▸ **Work required**
Should a line in the entries below contain "them", return that line.

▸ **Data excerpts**
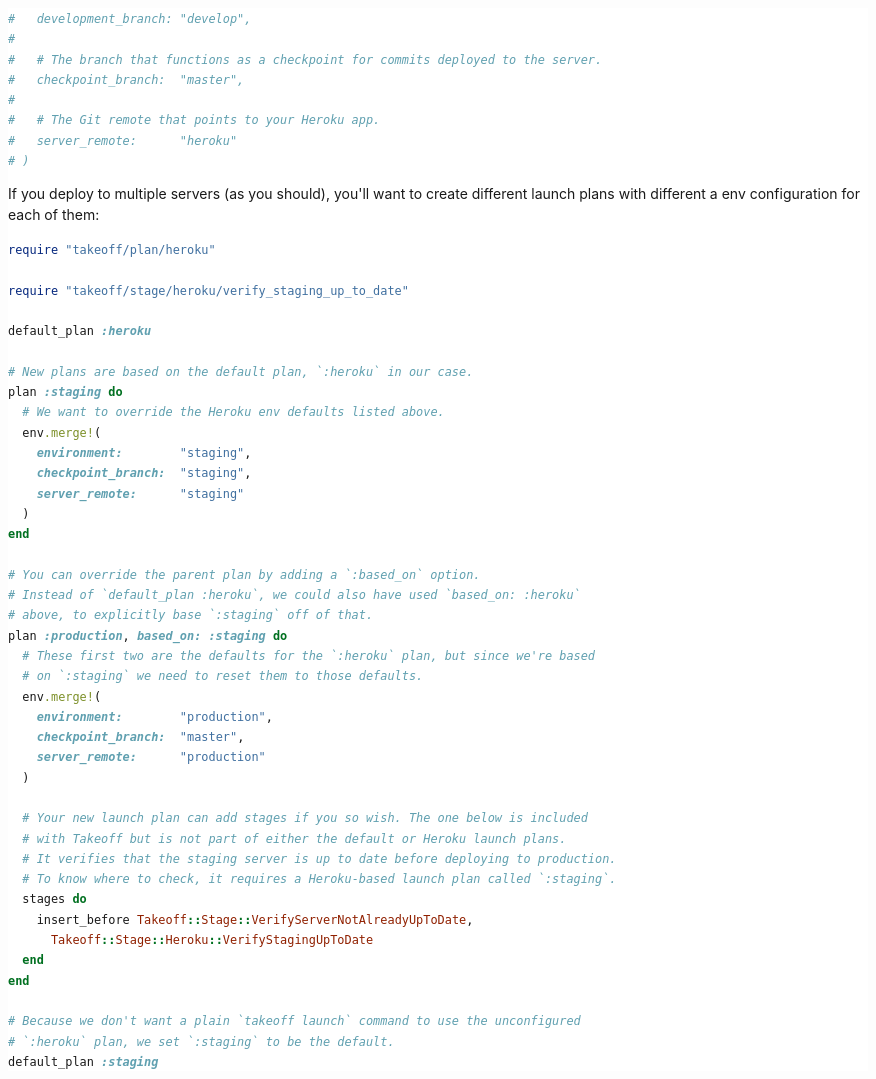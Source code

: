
 ```rb
#   development_branch: "develop",
#
#   # The branch that functions as a checkpoint for commits deployed to the server.
#   checkpoint_branch:  "master",
#
#   # The Git remote that points to your Heroku app.
#   server_remote:      "heroku"
# )
```

If you deploy to multiple servers (as you should), you'll want to create different launch plans with different a env configuration for each of them:

```rb
require "takeoff/plan/heroku"

require "takeoff/stage/heroku/verify_staging_up_to_date"

default_plan :heroku

# New plans are based on the default plan, `:heroku` in our case.
plan :staging do
  # We want to override the Heroku env defaults listed above.
  env.merge!(
    environment:        "staging",
    checkpoint_branch:  "staging",
    server_remote:      "staging"
  )
end

# You can override the parent plan by adding a `:based_on` option.
# Instead of `default_plan :heroku`, we could also have used `based_on: :heroku` 
# above, to explicitly base `:staging` off of that.
plan :production, based_on: :staging do
  # These first two are the defaults for the `:heroku` plan, but since we're based 
  # on `:staging` we need to reset them to those defaults.
  env.merge!(
    environment:        "production",
    checkpoint_branch:  "master",
    server_remote:      "production"
  )

  # Your new launch plan can add stages if you so wish. The one below is included 
  # with Takeoff but is not part of either the default or Heroku launch plans.
  # It verifies that the staging server is up to date before deploying to production.
  # To know where to check, it requires a Heroku-based launch plan called `:staging`.
  stages do
    insert_before Takeoff::Stage::VerifyServerNotAlreadyUpToDate, 
      Takeoff::Stage::Heroku::VerifyStagingUpToDate
  end
end

# Because we don't want a plain `takeoff launch` command to use the unconfigured
# `:heroku` plan, we set `:staging` to be the default.
default_plan :staging
```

▸ **The completed task**
If you deploy to multiple servers (as you should), you'll want to create different launch plans with different a env configuration for each of them:
  # on `:staging` we need to reset them to those defaults.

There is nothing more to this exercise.